The health reform law created the Pre-Existing Condition Insurance Plan (PCIP). These plans are for people who have been denied health insurance because they have a health condition or illness that they were previously diagnosed with or treated for. You are eligible for one of these plans if you meet all of the following 3 criteria:
- You have not had health insurance for at least six months
- You have a pre-existing health condition or have been denied health insurance because of your health condition
- You are a U.S. citizen or legally reside in the U.S
If you are in a health insurance plan, but it does not cover your pre-existing condition, you are not eligible for this plan.
The PCIP covers doctors visits, specialty care, hospital care and prescription drugs.
These PCIPs are either administered by the state or federal government. Check with your state to find out what plan options are offered in your area.
How you apply for these PCIPs depends on if your state has a federal or state run program.
If the PCIP in your state is run by the state, you should check with the state to find out how you can apply.
If the PCIP in your state is run by the federal government, you will need to provide one of following documents in order to apply.
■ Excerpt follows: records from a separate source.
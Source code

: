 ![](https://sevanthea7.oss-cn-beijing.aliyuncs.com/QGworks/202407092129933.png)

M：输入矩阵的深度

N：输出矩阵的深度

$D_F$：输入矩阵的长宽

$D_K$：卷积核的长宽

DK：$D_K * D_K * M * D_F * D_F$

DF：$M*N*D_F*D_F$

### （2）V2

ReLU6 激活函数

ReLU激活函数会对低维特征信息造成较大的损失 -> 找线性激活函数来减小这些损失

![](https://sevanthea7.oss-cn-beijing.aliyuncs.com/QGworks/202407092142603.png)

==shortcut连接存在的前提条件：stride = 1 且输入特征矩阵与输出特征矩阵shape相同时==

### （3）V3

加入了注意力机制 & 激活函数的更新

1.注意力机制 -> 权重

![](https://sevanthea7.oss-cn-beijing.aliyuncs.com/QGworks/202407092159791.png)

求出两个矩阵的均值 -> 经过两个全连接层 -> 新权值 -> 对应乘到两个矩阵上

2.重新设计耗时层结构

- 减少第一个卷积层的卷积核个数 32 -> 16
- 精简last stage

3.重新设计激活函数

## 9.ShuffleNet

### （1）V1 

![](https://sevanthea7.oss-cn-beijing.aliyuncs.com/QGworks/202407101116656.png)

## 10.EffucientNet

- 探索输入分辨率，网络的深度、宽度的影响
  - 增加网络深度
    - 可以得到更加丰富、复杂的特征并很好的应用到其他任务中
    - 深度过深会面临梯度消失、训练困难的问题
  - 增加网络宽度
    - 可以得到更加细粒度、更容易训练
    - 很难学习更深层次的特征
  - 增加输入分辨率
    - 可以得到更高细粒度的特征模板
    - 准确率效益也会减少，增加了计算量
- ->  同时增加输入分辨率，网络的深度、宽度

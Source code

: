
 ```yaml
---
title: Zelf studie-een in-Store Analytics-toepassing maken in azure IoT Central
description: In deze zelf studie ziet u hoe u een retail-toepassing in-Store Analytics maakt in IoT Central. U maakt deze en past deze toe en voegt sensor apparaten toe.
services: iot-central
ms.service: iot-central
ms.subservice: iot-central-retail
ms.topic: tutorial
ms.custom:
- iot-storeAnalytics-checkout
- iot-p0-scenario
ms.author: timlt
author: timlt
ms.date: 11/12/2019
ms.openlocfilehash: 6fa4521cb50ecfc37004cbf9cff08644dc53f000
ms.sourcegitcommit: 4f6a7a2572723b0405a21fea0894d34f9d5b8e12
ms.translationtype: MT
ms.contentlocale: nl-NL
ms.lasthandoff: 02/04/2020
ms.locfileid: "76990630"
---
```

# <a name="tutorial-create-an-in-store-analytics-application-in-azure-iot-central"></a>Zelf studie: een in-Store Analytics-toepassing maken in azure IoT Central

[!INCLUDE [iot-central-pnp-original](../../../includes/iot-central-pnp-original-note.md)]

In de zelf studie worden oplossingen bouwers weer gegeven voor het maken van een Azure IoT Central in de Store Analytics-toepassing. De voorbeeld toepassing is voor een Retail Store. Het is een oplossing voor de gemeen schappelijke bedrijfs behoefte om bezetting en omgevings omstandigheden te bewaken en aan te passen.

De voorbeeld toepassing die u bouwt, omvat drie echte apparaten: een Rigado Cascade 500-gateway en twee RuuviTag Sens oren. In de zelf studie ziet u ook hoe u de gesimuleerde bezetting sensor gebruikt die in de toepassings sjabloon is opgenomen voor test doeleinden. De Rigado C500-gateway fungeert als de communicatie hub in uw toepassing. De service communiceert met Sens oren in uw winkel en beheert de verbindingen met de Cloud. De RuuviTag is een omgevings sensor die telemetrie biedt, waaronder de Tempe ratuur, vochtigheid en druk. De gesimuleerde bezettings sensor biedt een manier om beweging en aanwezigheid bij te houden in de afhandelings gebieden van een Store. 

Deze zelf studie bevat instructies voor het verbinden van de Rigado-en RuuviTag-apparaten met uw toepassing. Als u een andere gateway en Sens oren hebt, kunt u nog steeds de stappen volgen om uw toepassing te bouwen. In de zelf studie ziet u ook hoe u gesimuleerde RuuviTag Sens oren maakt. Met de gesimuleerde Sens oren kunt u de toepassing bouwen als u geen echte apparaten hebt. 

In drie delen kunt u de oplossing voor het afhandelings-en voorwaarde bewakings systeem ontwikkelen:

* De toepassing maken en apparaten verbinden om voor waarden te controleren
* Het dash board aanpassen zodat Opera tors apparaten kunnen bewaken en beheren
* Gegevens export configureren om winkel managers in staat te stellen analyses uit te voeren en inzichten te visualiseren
- A denial you got in the past 6 months from an insurance company in your state.
- A letter from an insurance agent stating that you are not eligible because of your medical condition.
- An offer of health insurance coverage within the past 6 months that shows that your condition is excluded. If your condition is excluded, it means that you will not be able to get coverage for the condition from the plan which is offering you health insurance.
For information about premiums and copays you should contact the plan directly.